We're forward-thinking technology people with heart. We make our own rules, drive our own opportunities, and try to approach every challenge with fresh eyes.
Of course, we can't do it alone. We know when to ask for help, collaborate with others, and partner with smart people. We embrace diversity and openness because it's in our DNA.
We push limits and reward great ideas. What is your great idea?
"At NetApp, we fully embrace and advance a diverse, inclusive global workforce with a culture of belonging that leverages the backgrounds and perspectives of all employees, customers, partners, and communities to foster a higher performing organization." -George Kurian, CEO
CloudCheckr part of Spot by Netapp is a fast-paced, innovative cloud management software company who partners with some of the world's largest corporations and managed cloud services providers. We are looking for a high-energy, driven Security Risk and Compliance Analyst to join a rapidly growing industry leader in cloud management.
CloudCheckr team members are obsessed with our customer's success. We view the world from their perspective because, only then, can we empower and service them effectively.
Our Security and Risk Compliance Analyst will be responsible for performing activities to ensure compliance with standards, reduce overall company security risk and support customer compliance information needs.
Support the management Compliance frameworks (including FedRAMP, SOC 2)
Maintain Plan of Action and Milestones (POA&Ms) tracking for Federal compliance programs.
Maintain standard compliance documentation to support customer and compliance audits and assessments
Support the management of Third Party Security Risks
Help Coordinate Incident Response and Business Continuity Plans and testing
Support Compliance Audits and Assessments
Support regular auditing and reporting on security programs such as Vulnerability Management and Access Audits
Maintain metrics reporting for performance against compliance and security objectives
Provide regular compliance reporting
Maintain compliance tracking system content in Governance, Risk and Compliance (GRC) tools.
Support maintenance company standard Security Questionnaire
Support the completion Security Questionnaires for select larger potential customers
Provide input to the product in development of its compliance capabilities
Engage with external auditors & customer visits for Information Security and Compliance assessments
Performs other related duties as required & assigned
Act as a professional of high ethical standards
Work diligently to complete duties keeping in mind the objectives of the business
Drive innovation, service our employees, & treat everyone fairly & respectfully
Enable & embrace change
Technical background - Understanding of network and system security technologies and practices.
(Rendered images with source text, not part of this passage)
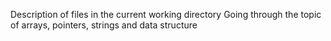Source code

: Description of files in the current working directory
Going through the topic of arrays, pointers, strings and data structure
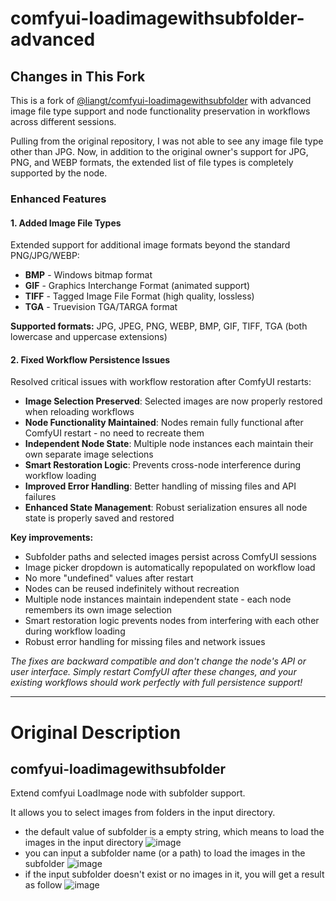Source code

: # comfyui-loadimagewithsubfolder-advanced

## Changes in This Fork

This is a fork of [@liangt/comfyui-loadimagewithsubfolder](https://github.com/liangt/comfyui-loadimagewithsubfolder) with advanced image file type support and node functionality preservation in workflows across different sessions.

Pulling from the original repository, I was not able to see any image file type other than JPG. Now, in addition to the original owner's support for JPG, PNG, and WEBP formats, the extended list of file types is completely supported by the node.

### Enhanced Features

#### 1. Added Image File Types

Extended support for additional image formats beyond the standard PNG/JPG/WEBP:

- **BMP** - Windows bitmap format
- **GIF** - Graphics Interchange Format (animated support)
- **TIFF** - Tagged Image File Format (high quality, lossless)
- **TGA** - Truevision TGA/TARGA format

**Supported formats:** JPG, JPEG, PNG, WEBP, BMP, GIF, TIFF, TGA (both lowercase and uppercase extensions)

#### 2. Fixed Workflow Persistence Issues

Resolved critical issues with workflow restoration after ComfyUI restarts:

- **Image Selection Preserved**: Selected images are now properly restored when reloading workflows
- **Node Functionality Maintained**: Nodes remain fully functional after ComfyUI restart - no need to recreate them
- **Independent Node State**: Multiple node instances each maintain their own separate image selections
- **Smart Restoration Logic**: Prevents cross-node interference during workflow loading
- **Improved Error Handling**: Better handling of missing files and API failures
- **Enhanced State Management**: Robust serialization ensures all node state is properly saved and restored

**Key improvements:**
- Subfolder paths and selected images persist across ComfyUI sessions
- Image picker dropdown is automatically repopulated on workflow load
- No more "undefined" values after restart
- Nodes can be reused indefinitely without recreation
- Multiple node instances maintain independent state - each node remembers its own image selection
- Smart restoration logic prevents nodes from interfering with each other during workflow loading
- Robust error handling for missing files and network issues

*The fixes are backward compatible and don't change the node's API or user interface. Simply restart ComfyUI after these changes, and your existing workflows should work perfectly with full persistence support!*

---

# Original Description

## comfyui-loadimagewithsubfolder

Extend comfyui LoadImage node with subfolder support.

It allows you to select images from folders in the input directory.

* the default value of subfolder is a empty string, which means to load the images in the input directory
![image](https://liangt.github.io/assets/comfyui-loadimagewithsubfolder/image1.png)
* you can input a subfolder name (or a path) to load the images in the subfolder
![image](https://liangt.github.io/assets/comfyui-loadimagewithsubfolder/image2.png)
* if the input subfolder doesn't exist or no images in it, you will get a result as follow
![image](https://liangt.github.io/assets/comfyui-loadimagewithsubfolder/image3.png)
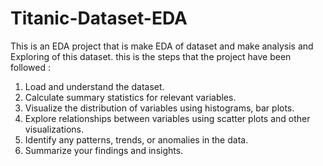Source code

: # Titanic-Dataset-EDA
This is an EDA project that is make EDA of dataset and make analysis and Exploring of this dataset.
this is the steps that the project have been followed :
1) Load and understand the dataset.
2) Calculate summary statistics for relevant variables.
3) Visualize the distribution of variables using histograms, bar plots.
4) Explore relationships between variables using scatter plots and other visualizations.
5) Identify any patterns, trends, or anomalies in the data.
6) Summarize your findings and insights.


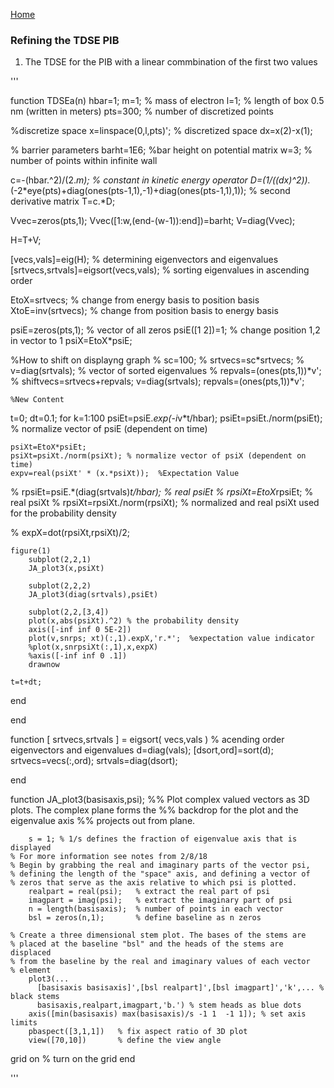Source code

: [Home](/README.md)


### Refining the TDSE PIB 
1. The TDSE for the PIB with a linear commbination of the first two values

'''

function TDSEa(n)
hbar=1;
m=1; % mass of electron
l=1; % length of box 0.5 nm (written in meters)
pts=300; % number of discretized points

%discretize space
x=linspace(0,l,pts)'; % discretized space
dx=x(2)-x(1);

% barrier parameters
barht=1E6; %bar height on potential matrix
w=3; % number of points within infinite wall

c=-(hbar.^2)/(2.*m); % constant in kinetic energy operator
D=(1/((dx)^2)).*(-2*eye(pts)+diag(ones(pts-1,1),-1)+diag(ones(pts-1,1),1)); % second derivative matrix
T=c.*D;

Vvec=zeros(pts,1);
Vvec([1:w,(end-(w-1)):end])=barht;
V=diag(Vvec);

H=T+V;

[vecs,vals]=eig(H); % determining eigenvectors and eigenvalues
[srtvecs,srtvals]=eigsort(vecs,vals); % sorting eigenvalues in ascending order

EtoX=srtvecs; % change from energy basis to position basis
XtoE=inv(srtvecs); % change from position basis to energy basis

psiE=zeros(pts,1); % vector of all zeros
psiE([1 2])=1; % change position 1,2 in vector to 1
psiX=EtoX*psiE;

%How to shift on displayng graph
% sc=100; 
% srtvecs=sc*srtvecs;
% v=diag(srtvals); % vector of sorted eigenvalues
% repvals=(ones(pts,1))*v';
% shiftvecs=srtvecs+repvals;
    v=diag(srtvals);
    repvals=(ones(pts,1))*v';
    
    %New Content
t=0; dt=0.1;
for k=1:100
    psiEt=psiE.*exp(-i*v*t/hbar);
    psiEt=psiEt./norm(psiEt); % normalize vector of psiE (dependent on time)

    psiXt=EtoX*psiEt;
    psiXt=psiXt./norm(psiXt); % normalize vector of psiX (dependent on time)
    expv=real(psiXt' * (x.*psiXt));  %Expectation Value
    
%     rpsiEt=psiE.*(diag(srtvals)*t/hbar); % real psiEt
%     rpsiXt=EtoX*rpsiEt; % real psiXt
%     rpsiXt=rpsiXt./norm(rpsiXt); % normalized and real psiXt used for the probability density

%        expX=dot(rpsiXt,rpsiXt)/2;
    
    figure(1)
        subplot(2,2,1)
        JA_plot3(x,psiXt)
        
        subplot(2,2,2)
        JA_plot3(diag(srtvals),psiEt)
        
        subplot(2,2,[3,4])
        plot(x,abs(psiXt).^2) % the probability density
        axis([-inf inf 0 5E-2])
        plot(v,snrps; xt)(:,1).expX,'r.*';  %expectation value indicator
        %plot(x,snrpsiXt(:,1),x,expX)  
        %axis([-inf inf 0 .1])
        drawnow
    
    t=t+dt;
end

end

function [ srtvecs,srtvals ] = eigsort( vecs,vals ) % acending order eigenvectors and eigenvalues
d=diag(vals);
[dsort,ord]=sort(d);
srtvecs=vecs(:,ord);
srtvals=diag(dsort);

end

function JA_plot3(basisaxis,psi);
%% Plot complex valued vectors as 3D plots. The complex plane forms the
%% backdrop for the plot and the eigenvalue axis
%% projects out from plane.
        
        s = 1; % 1/s defines the fraction of eigenvalue axis that is displayed
    % For more information see notes from 2/8/18    
    % Begin by grabbing the real and imaginary parts of the vector psi,
    % defining the length of the "space" axis, and defining a vector of 
    % zeros that serve as the axis relative to which psi is plotted.
        realpart = real(psi);   % extract the real part of psi
        imagpart = imag(psi);   % extract the imaginary part of psi
        n = length(basisaxis);  % number of points in each vector
        bsl = zeros(n,1);       % define baseline as n zeros

    % Create a three dimensional stem plot. The bases of the stems are 
    % placed at the baseline "bsl" and the heads of the stems are displaced
    % from the baseline by the real and imaginary values of each vector
    % element
        plot3(...
          [basisaxis basisaxis]',[bsl realpart]',[bsl imagpart]','k',... % black stems
          basisaxis,realpart,imagpart,'b.') % stem heads as blue dots
        axis([min(basisaxis) max(basisaxis)/s -1 1  -1 1]); % set axis limits
        pbaspect([3,1,1])   % fix aspect ratio of 3D plot
        view([70,10])       % define the view angle
grid on             % turn on the grid
end 

'''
Cloud technologies preferred, especially AWS.
Information Security background - understand Information security risk and control concepts
Experience in NIST 800-53, SOC 2, FedRAMP or other compliance frameworks preferred.
Ability to communicate and interact with all levels of Management
Familiarity in Compliance as Code concepts preferred.
Ability to work with data centric frameworks for documenting and assessing security controls such as OSCAL preferred.
Familiarity with Governance, Risk and Compliance (GRC) tools preferred.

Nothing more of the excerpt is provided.